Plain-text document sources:
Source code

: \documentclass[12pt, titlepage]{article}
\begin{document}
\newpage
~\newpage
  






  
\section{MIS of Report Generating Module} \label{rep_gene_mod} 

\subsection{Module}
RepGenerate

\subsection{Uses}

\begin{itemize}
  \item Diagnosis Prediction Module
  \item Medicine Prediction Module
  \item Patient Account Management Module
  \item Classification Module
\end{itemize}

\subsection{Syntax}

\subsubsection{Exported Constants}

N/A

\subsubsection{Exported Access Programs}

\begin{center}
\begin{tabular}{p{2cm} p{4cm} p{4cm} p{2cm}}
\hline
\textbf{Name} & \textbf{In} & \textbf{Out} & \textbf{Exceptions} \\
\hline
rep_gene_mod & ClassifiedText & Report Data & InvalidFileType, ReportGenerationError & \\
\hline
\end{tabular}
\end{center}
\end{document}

## REQUIREMENT
All lines that contain the word "Report" must be copied from the records above.

## TASK RESPONSE
\section{MIS of Report Generating Module} \label{rep_gene_mod} 
rep_gene_mod & ClassifiedText & Report Data & InvalidFileType, ReportGenerationError & \\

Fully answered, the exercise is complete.